Das war unser erstes Anliegen, während das zweite die Evakuierten betrifft. Daß dieses Problem in den Ausschußberatungen über das Umsiedlungsgesetz einer eingehenden Prüfung unterzogen wurde, haben Sie bereits aus den Ausführungen des Berichterstatters gehört. Der Ausschuß für innere Verwaltung wollte, daß in die Gesamtzahl der nach diesem Gesetz Umzusiedelnden eine Quote von 10 % Evakuierter aufgenommen wird. Wir haben volles Verständnis für das dringende Verlangen der Evakuierten, in ihre alte Heimat zurückzukehren, aber der bestehende Wohnraummangel hat dieses Verlangen bis heute nicht Wirklichkeit werden lassen. Trotz unseres zum Ausdruck gebrachten Verständnisses für die Wünsche der Evakuierten bitten wir Sie, dem Verlangen des Ausschusses für innere Verwaltung nicht zuzustimmen; denn es handelt sich hier um zwei wesentlich verschieden gelagerte Probleme, und wir möchten diese an und für sich dringende Aktion nicht mit dem Umsiedlungsgesetz ver-
knüpft sehen. In den meisten Fällen der Umsiedlung von Evakuierten geht es darum, daß Maßnahmen innerhalb des eigenen Landes zu treffen sind. Nur in den angrenzenden Gebieten der Hansestädte und im westlichen Niedersachsen — zum Teil auch in Bayern — wird diese Aktion die Landesgrenzen überschneiden.
Wir vertreten den Standpunkt, daß bei der Bereitstellung von Bundesmitteln für den sozialen Wohnungsbau zweckgebundene Beträge für die Brennpunkte aufgewandt werden müssen, die vordringlich für die Rücksiedlung von Evakuierten in Frage kommen, um dadurch den entsprechenden Wohnraum zu beschaffen, so daß auch für die Evakuierten die Rückführung in die zerstörten Großstädte ermöglicht wird.
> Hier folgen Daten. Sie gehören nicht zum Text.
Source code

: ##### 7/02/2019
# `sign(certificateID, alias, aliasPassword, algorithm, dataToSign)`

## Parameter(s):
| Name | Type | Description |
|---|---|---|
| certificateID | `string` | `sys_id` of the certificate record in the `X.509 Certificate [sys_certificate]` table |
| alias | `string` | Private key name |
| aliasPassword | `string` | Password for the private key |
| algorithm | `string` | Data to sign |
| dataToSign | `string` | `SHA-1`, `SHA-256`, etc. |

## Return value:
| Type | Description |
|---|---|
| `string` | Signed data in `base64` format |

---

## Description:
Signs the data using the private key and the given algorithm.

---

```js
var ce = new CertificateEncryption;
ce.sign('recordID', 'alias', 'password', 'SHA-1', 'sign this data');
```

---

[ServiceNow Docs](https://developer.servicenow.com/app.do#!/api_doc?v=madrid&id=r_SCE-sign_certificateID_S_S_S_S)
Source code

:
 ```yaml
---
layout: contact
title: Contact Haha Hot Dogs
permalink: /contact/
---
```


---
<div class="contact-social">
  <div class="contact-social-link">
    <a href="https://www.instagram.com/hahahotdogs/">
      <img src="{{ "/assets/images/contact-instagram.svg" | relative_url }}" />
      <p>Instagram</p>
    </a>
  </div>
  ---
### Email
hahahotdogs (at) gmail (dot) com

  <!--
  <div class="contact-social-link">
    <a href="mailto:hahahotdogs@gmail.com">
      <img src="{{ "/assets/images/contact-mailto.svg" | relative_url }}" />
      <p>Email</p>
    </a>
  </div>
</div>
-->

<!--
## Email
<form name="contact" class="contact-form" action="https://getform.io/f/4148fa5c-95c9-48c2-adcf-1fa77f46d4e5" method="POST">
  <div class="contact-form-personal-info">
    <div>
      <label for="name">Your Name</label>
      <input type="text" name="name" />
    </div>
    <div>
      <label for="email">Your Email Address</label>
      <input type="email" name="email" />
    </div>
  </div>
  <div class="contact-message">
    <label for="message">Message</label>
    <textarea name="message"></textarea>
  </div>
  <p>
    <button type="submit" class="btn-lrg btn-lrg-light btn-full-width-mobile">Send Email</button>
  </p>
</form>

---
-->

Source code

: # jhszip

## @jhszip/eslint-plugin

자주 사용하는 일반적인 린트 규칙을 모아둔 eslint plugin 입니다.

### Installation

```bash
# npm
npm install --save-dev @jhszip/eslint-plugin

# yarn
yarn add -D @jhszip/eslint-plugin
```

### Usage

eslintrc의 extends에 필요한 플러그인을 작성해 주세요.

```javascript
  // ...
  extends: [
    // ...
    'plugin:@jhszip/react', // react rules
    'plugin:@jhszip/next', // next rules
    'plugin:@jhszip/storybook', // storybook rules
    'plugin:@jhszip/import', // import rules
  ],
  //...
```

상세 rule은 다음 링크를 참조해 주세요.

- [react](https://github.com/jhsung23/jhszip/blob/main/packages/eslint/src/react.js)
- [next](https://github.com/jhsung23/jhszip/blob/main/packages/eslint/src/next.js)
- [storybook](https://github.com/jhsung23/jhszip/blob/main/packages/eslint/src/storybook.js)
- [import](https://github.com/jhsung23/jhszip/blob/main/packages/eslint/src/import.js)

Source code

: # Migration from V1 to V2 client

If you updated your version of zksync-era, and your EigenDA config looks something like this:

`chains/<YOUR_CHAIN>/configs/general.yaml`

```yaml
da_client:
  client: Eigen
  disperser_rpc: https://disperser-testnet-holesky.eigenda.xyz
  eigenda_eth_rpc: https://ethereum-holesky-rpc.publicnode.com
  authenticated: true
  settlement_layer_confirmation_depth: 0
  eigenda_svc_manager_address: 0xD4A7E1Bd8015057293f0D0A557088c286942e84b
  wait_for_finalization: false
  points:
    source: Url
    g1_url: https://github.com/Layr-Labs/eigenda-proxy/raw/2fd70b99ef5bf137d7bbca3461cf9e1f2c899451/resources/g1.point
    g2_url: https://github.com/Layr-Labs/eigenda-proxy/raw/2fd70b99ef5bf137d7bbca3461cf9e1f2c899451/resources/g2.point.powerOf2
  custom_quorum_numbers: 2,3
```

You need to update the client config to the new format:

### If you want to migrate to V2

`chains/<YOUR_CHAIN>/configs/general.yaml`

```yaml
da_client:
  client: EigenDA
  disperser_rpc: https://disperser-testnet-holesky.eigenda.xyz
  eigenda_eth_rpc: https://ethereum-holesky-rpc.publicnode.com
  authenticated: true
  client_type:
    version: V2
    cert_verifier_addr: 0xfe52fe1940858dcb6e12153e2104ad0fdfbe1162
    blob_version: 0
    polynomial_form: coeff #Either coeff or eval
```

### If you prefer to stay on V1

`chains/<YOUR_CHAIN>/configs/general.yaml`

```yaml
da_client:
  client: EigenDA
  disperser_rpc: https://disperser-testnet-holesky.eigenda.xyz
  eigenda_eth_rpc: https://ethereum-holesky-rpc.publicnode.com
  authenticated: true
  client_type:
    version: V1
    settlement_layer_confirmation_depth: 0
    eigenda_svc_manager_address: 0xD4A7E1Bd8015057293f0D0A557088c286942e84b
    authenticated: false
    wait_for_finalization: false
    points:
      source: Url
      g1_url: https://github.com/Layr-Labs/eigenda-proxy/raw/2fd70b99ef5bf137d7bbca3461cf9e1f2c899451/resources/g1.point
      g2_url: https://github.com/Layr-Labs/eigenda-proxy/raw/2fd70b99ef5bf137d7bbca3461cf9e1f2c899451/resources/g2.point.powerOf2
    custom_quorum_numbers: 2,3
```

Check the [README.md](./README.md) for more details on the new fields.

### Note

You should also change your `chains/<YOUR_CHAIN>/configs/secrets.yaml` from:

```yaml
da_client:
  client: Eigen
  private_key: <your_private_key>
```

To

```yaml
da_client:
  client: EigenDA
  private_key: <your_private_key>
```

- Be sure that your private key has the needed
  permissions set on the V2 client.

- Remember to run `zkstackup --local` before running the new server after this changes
Durch eine solche Maßnahme wäre auch auf dem Wohnungsmarkt eine wesentliche Erleichterung für die angrenzenden Gebiete der Hansestädte und der stark belegten Abgabeländer zu erreichen.
Diese grundsätzliche Feststellung der für die Evakuierten erforderlichen Hilfsmaßnahmen soll eine Voranmeldung für zeitgerecht einzubringende Anträge meiner politischen Freunde sein. In der Angelegenheit der Umsiedlung der heimatvertriebenen Spätheimkehrer bitte ich Sie nunmehr, dem interfraktionellen Antrag Ihre Zustimmung nicht zu versagen.